** Opening Data to process block **

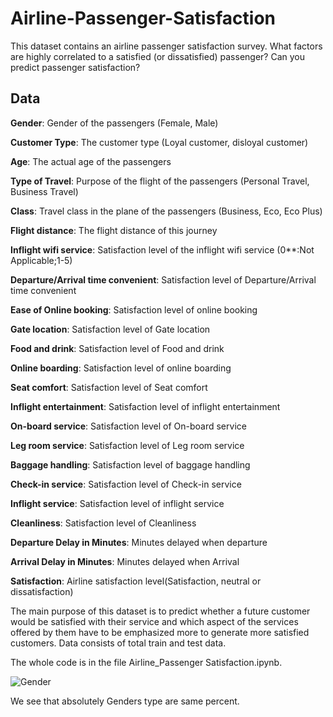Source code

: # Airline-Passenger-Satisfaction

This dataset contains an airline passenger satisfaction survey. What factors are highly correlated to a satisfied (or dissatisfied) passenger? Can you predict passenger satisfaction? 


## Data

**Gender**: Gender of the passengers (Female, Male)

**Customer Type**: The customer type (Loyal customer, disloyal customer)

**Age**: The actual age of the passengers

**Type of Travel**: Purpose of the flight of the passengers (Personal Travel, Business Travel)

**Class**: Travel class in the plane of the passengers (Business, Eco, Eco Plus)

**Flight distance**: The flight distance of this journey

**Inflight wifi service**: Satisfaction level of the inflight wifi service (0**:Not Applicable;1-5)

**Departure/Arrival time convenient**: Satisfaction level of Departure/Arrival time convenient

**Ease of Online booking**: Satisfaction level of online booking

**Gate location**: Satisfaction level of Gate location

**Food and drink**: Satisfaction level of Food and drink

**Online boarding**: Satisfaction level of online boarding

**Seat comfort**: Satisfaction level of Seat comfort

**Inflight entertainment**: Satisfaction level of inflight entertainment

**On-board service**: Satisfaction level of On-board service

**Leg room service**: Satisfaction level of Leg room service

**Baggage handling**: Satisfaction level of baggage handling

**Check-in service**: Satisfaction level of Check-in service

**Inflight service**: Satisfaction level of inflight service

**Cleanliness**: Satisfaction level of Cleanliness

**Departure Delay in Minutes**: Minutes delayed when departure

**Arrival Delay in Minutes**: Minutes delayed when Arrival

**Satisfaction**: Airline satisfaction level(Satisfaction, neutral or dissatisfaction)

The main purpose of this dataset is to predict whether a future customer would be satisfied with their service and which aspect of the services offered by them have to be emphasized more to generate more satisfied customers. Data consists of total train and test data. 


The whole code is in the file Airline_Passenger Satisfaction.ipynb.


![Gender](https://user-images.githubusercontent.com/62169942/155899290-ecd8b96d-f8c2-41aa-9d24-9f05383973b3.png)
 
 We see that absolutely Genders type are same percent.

** Closing Data to process block **
** Opening Data to process block **

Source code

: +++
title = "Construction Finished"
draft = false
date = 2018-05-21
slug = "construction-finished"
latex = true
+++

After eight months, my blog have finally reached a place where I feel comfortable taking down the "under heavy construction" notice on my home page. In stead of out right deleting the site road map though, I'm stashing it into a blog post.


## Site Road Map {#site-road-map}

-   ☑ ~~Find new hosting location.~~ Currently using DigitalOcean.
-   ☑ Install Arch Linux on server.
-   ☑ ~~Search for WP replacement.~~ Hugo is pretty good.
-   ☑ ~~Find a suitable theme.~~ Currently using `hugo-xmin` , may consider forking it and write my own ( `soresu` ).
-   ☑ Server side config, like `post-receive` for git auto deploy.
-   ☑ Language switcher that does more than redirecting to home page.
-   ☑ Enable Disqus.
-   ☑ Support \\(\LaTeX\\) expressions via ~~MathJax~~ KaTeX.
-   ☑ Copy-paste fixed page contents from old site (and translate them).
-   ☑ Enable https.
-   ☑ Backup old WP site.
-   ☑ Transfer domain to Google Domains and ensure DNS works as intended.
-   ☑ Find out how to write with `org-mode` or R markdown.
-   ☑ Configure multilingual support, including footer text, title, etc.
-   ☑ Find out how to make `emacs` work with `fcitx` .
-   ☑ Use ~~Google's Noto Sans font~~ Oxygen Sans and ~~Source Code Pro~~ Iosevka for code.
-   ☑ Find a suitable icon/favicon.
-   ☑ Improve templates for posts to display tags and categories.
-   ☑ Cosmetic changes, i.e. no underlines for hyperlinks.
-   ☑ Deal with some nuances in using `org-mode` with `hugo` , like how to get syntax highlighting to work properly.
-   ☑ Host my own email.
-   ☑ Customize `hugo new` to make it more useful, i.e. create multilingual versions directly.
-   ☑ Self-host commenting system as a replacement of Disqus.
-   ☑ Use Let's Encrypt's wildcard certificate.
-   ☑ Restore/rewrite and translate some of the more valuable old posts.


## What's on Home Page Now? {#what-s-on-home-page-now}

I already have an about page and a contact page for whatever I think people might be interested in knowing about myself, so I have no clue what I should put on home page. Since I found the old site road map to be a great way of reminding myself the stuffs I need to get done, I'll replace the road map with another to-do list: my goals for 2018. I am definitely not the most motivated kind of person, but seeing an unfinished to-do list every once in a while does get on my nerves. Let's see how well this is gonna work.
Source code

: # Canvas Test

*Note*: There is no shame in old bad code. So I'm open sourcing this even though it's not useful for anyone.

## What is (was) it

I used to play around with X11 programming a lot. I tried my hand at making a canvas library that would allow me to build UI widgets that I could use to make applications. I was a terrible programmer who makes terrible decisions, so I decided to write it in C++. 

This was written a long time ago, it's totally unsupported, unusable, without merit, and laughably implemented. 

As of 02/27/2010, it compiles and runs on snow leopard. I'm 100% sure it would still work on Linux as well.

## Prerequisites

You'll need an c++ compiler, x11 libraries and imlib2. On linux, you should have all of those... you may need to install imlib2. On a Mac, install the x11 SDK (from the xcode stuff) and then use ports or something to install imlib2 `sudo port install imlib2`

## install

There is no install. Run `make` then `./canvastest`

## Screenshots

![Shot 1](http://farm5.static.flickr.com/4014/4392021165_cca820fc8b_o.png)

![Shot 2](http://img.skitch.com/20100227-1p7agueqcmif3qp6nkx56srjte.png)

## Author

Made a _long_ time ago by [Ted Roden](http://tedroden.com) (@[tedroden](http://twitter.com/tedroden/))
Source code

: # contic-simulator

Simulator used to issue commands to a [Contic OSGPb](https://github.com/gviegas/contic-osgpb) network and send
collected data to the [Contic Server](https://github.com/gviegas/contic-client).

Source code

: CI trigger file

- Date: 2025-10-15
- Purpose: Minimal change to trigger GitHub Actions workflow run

** Closing Data to process block **

Please reproduce, exactly as they appear above, the lines from the line containing "level of online booking" up to and including the line containing "of Leg room service".

**Ease of Online booking**: Satisfaction level of online booking

**Gate location**: Satisfaction level of Gate location

**Food and drink**: Satisfaction level of Food and drink

**Online boarding**: Satisfaction level of online boarding

**Seat comfort**: Satisfaction level of Seat comfort

**Inflight entertainment**: Satisfaction level of inflight entertainment

**On-board service**: Satisfaction level of On-board service

**Leg room service**: Satisfaction level of Leg room service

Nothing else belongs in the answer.